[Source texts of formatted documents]
--

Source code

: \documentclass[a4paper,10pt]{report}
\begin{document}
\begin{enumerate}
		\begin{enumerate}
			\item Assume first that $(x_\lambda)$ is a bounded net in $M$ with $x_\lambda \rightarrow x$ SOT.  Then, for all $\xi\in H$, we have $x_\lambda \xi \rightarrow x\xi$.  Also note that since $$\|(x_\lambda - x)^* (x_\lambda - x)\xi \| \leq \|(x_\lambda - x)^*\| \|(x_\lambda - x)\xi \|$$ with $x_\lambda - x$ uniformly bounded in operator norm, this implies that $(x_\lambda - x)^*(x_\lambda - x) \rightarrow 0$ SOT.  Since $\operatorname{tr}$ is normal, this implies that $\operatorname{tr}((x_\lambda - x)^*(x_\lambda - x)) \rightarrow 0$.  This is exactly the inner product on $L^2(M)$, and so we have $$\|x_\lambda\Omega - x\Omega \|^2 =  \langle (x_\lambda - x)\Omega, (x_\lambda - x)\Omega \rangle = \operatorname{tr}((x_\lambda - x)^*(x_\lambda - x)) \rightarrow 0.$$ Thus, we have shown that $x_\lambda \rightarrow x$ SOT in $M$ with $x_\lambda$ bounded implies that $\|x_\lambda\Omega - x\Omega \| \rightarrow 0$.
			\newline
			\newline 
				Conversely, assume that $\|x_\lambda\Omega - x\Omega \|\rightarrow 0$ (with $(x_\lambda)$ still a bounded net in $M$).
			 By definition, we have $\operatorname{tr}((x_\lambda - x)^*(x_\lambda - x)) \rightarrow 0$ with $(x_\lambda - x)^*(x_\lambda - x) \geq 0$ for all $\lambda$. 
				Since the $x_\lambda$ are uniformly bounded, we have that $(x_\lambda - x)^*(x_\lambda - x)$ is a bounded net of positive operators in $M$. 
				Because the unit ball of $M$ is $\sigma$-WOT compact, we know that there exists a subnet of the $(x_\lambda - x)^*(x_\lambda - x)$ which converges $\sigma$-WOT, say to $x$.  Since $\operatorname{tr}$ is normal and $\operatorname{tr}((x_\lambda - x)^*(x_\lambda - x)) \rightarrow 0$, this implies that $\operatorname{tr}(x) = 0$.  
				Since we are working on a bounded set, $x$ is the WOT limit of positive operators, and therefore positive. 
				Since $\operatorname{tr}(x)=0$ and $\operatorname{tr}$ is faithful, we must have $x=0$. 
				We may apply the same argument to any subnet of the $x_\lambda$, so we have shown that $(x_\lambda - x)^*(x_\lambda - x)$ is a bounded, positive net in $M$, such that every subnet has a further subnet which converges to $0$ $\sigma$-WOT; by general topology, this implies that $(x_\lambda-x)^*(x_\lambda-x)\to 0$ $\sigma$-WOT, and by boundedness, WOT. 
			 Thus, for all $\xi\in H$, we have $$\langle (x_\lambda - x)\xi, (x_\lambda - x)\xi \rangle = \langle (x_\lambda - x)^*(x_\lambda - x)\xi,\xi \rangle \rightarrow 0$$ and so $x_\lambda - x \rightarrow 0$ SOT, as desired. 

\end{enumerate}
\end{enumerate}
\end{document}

--

**TRY IT:** Every entry above, from first to last, should be repeated exactly.

**RESPONSE FOR THIS EXERCISE:**
Source code

: \documentclass[a4paper,10pt]{report}
\begin{document}
\begin{enumerate}
		\begin{enumerate}
			\item Assume first that $(x_\lambda)$ is a bounded net in $M$ with $x_\lambda \rightarrow x$ SOT.  Then, for all $\xi\in H$, we have $x_\lambda \xi \rightarrow x\xi$.  Also note that since $$\|(x_\lambda - x)^* (x_\lambda - x)\xi \| \leq \|(x_\lambda - x)^*\| \|(x_\lambda - x)\xi \|$$ with $x_\lambda - x$ uniformly bounded in operator norm, this implies that $(x_\lambda - x)^*(x_\lambda - x) \rightarrow 0$ SOT.  Since $\operatorname{tr}$ is normal, this implies that $\operatorname{tr}((x_\lambda - x)^*(x_\lambda - x)) \rightarrow 0$.  This is exactly the inner product on $L^2(M)$, and so we have $$\|x_\lambda\Omega - x\Omega \|^2 =  \langle (x_\lambda - x)\Omega, (x_\lambda - x)\Omega \rangle = \operatorname{tr}((x_\lambda - x)^*(x_\lambda - x)) \rightarrow 0.$$ Thus, we have shown that $x_\lambda \rightarrow x$ SOT in $M$ with $x_\lambda$ bounded implies that $\|x_\lambda\Omega - x\Omega \| \rightarrow 0$.
			\newline
			\newline 
				Conversely, assume that $\|x_\lambda\Omega - x\Omega \|\rightarrow 0$ (with $(x_\lambda)$ still a bounded net in $M$).
			 By definition, we have $\operatorname{tr}((x_\lambda - x)^*(x_\lambda - x)) \rightarrow 0$ with $(x_\lambda - x)^*(x_\lambda - x) \geq 0$ for all $\lambda$. 
				Since the $x_\lambda$ are uniformly bounded, we have that $(x_\lambda - x)^*(x_\lambda - x)$ is a bounded net of positive operators in $M$. 
				Because the unit ball of $M$ is $\sigma$-WOT compact, we know that there exists a subnet of the $(x_\lambda - x)^*(x_\lambda - x)$ which converges $\sigma$-WOT, say to $x$.  Since $\operatorname{tr}$ is normal and $\operatorname{tr}((x_\lambda - x)^*(x_\lambda - x)) \rightarrow 0$, this implies that $\operatorname{tr}(x) = 0$.  
				Since we are working on a bounded set, $x$ is the WOT limit of positive operators, and therefore positive. 
				Since $\operatorname{tr}(x)=0$ and $\operatorname{tr}$ is faithful, we must have $x=0$. 
				We may apply the same argument to any subnet of the $x_\lambda$, so we have shown that $(x_\lambda - x)^*(x_\lambda - x)$ is a bounded, positive net in $M$, such that every subnet has a further subnet which converges to $0$ $\sigma$-WOT; by general topology, this implies that $(x_\lambda-x)^*(x_\lambda-x)\to 0$ $\sigma$-WOT, and by boundedness, WOT. 
			 Thus, for all $\xi\in H$, we have $$\langle (x_\lambda - x)\xi, (x_\lambda - x)\xi \rangle = \langle (x_\lambda - x)^*(x_\lambda - x)\xi,\xi \rangle \rightarrow 0$$ and so $x_\lambda - x \rightarrow 0$ SOT, as desired. 

\end{enumerate}
\end{enumerate}
\end{document}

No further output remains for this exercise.